# Rights of Ascension: Chaos Action Thread



## luthorharkon (Nov 2, 2007)

No one will be allowed to join in during this thread as the sign-up has closed.

IC: _The World Eaters commander stared down on the pitiful Emperors defenses. Soon the blood God would take his share._


----------



## shas'o7 (May 17, 2008)

Grathlak pulled out his powersword, activating it in a hum of energy. 

Getting on his com-link, he signalled his commander. 

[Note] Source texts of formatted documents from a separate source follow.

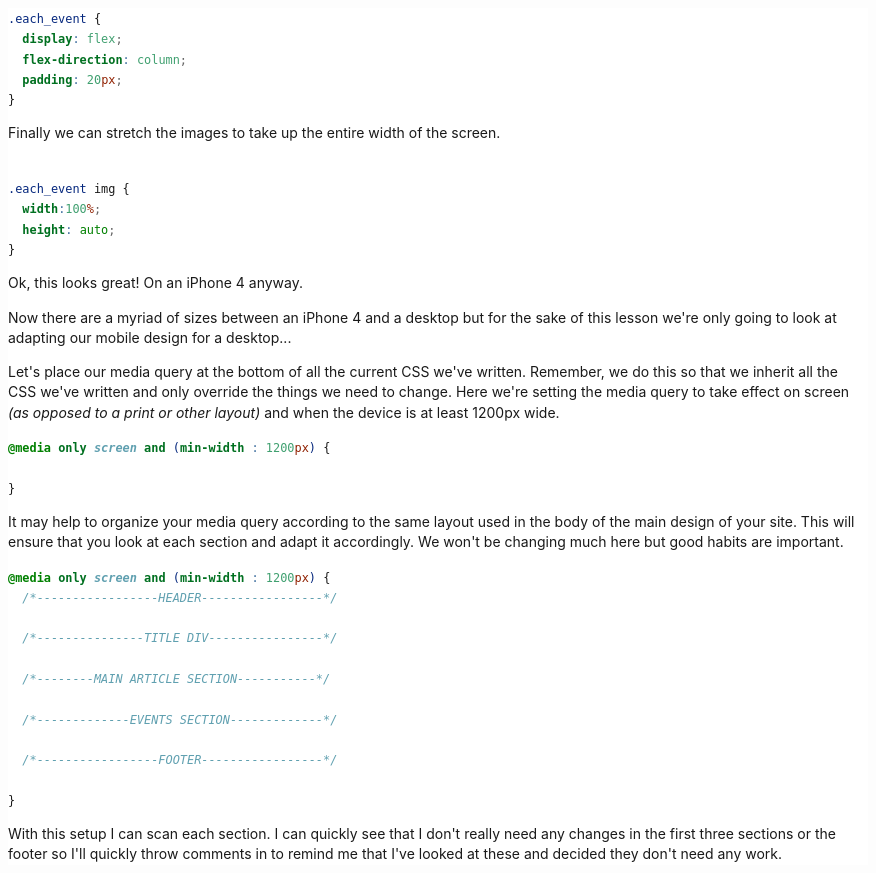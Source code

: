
 ```css
.each_event {
  display: flex;
  flex-direction: column;
  padding: 20px;
}
```

Finally we can stretch the images to take up the entire width of the screen.

```css

.each_event img {
  width:100%;
  height: auto;
}
```

Ok, this looks great! On an iPhone 4 anyway.

Now there are a myriad of sizes between an iPhone 4 and a desktop but for the sake of this lesson we're only going to look at adapting our mobile design for a desktop...

Let's place our media query at the bottom of all the current CSS we've written. Remember, we do this so that we inherit all the CSS we've written and only override the things we need to change. Here we're setting the media query to take effect on screen _(as opposed to a print or other layout)_ and when the device is at least 1200px wide.

```css
@media only screen and (min-width : 1200px) {

}
```

It may help to organize your media query according to the same layout used in the body of the main design of your site. This will ensure that you look at each section and adapt it accordingly. We won't be changing much here but good habits are important.

```css
@media only screen and (min-width : 1200px) {
  /*-----------------HEADER-----------------*/

  /*---------------TITLE DIV----------------*/

  /*--------MAIN ARTICLE SECTION-----------*/

  /*-------------EVENTS SECTION-------------*/

  /*-----------------FOOTER-----------------*/

}
```

With this setup I can scan each section. I can quickly see that I don't really need any changes in the first three sections or the footer so I'll quickly throw comments in to remind me that I've looked at these and decided they don't need any work.
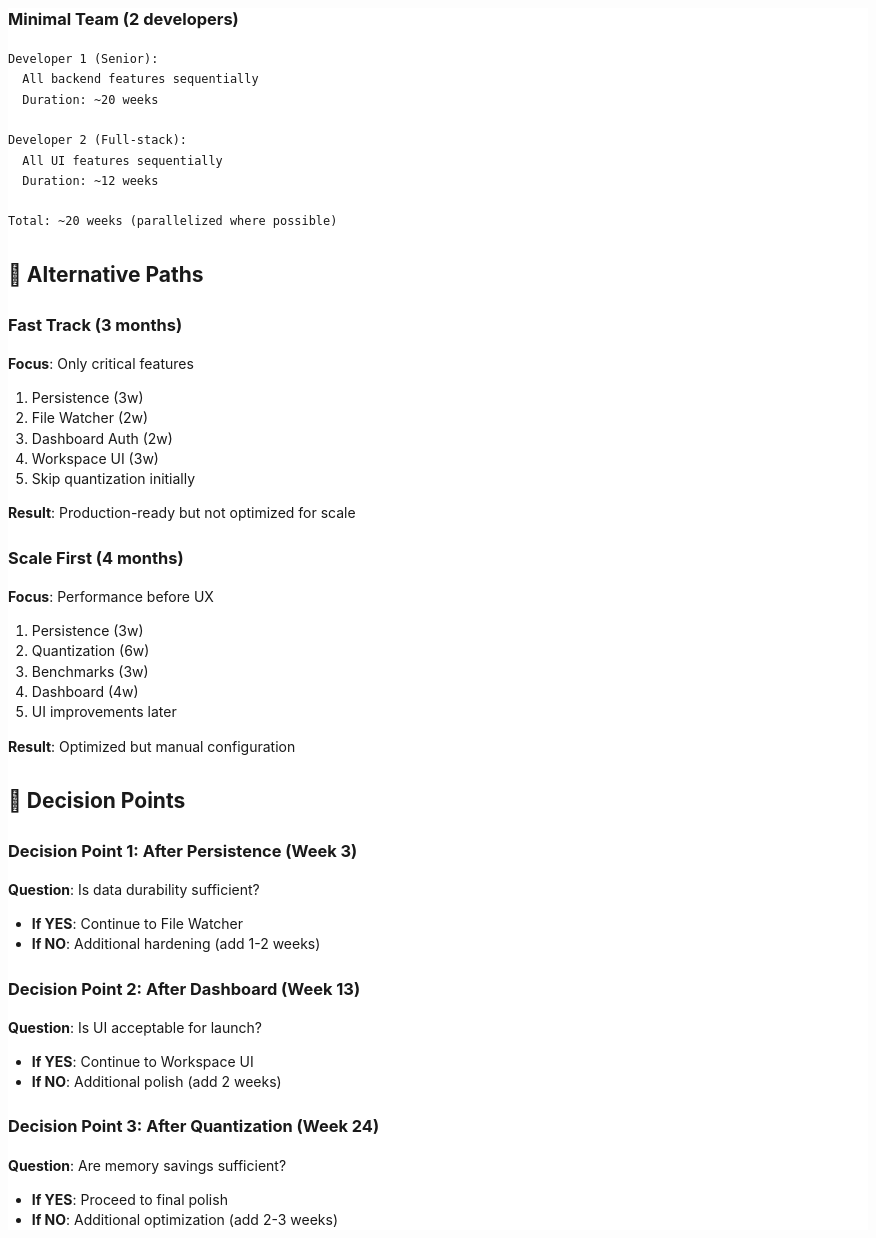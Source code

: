 ### Minimal Team (2 developers)

```
Developer 1 (Senior):
  All backend features sequentially
  Duration: ~20 weeks

Developer 2 (Full-stack):
  All UI features sequentially
  Duration: ~12 weeks
  
Total: ~20 weeks (parallelized where possible)
```

## 🔀 Alternative Paths

### Fast Track (3 months)
**Focus**: Only critical features
1. Persistence (3w)
2. File Watcher (2w)
3. Dashboard Auth (2w)
4. Workspace UI (3w)
5. Skip quantization initially

**Result**: Production-ready but not optimized for scale

### Scale First (4 months)
**Focus**: Performance before UX
1. Persistence (3w)
2. Quantization (6w)
3. Benchmarks (3w)
4. Dashboard (4w)
5. UI improvements later

**Result**: Optimized but manual configuration

## 🎯 Decision Points

### Decision Point 1: After Persistence (Week 3)
**Question**: Is data durability sufficient?
- **If YES**: Continue to File Watcher
- **If NO**: Additional hardening (add 1-2 weeks)

### Decision Point 2: After Dashboard (Week 13)
**Question**: Is UI acceptable for launch?
- **If YES**: Continue to Workspace UI
- **If NO**: Additional polish (add 2 weeks)

### Decision Point 3: After Quantization (Week 24)
**Question**: Are memory savings sufficient?
- **If YES**: Proceed to final polish
- **If NO**: Additional optimization (add 2-3 weeks)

(OC- that's you, luthorharkon)

IC-"Sir this is the third raptor group reporting. We are in position. Permission to engage?


----------



## Mordeth (Aug 26, 2008)

Sitting in a heap of skulls behind the World Eaters commander, Mordeth yawned. The wait for battle was boring. 
"Start this thing soon, or I might decide I don't need this army. It would be alot of good skulls for Khorne even if it isn't loyalist scum that do the dying," he said in his most menacing tone. "And believe me, I WILL do it!"


----------



## killmaimburn (Mar 19, 2008)

The soulreaver hurtled towards Terra, safe in his cocoon of psychic energy. Sneering under his helmet, he used his psychic powers to deflect the projectiles arcing up from the imperial lines. Suddenly, an enemy force slowed his descent. Grinning in anticipation for the battle about to unfold, he bore down with his will against the enemy psyker. For a moment, he slowed even further, but he opened himself to the warp and flooded himself with its energy. Obliterating the mind of the librarian, he siphoned his pyschic energy to hasten his descent. He slammed into the ground, sending out a shockwave of dirt and rock that scythed down tens of guardsmen. Releasing the energy from his spell, the cocoon dissipated and he stepped forward, keen senses seeking prey. Concentrating with all his might, he placed his hand upon the medallion dangling against his chest armor and vanished. He sped forward with supernatural speed, intent upon the mission the Night Haunter had chosen him specifically to accomplish...


----------



## Fenrakk101 (Feb 23, 2008)

Fenrakk watched the scene from his drop-pod viewport. He was heading for the outskirts of the palace, far away enough that he wouldn't get shot down.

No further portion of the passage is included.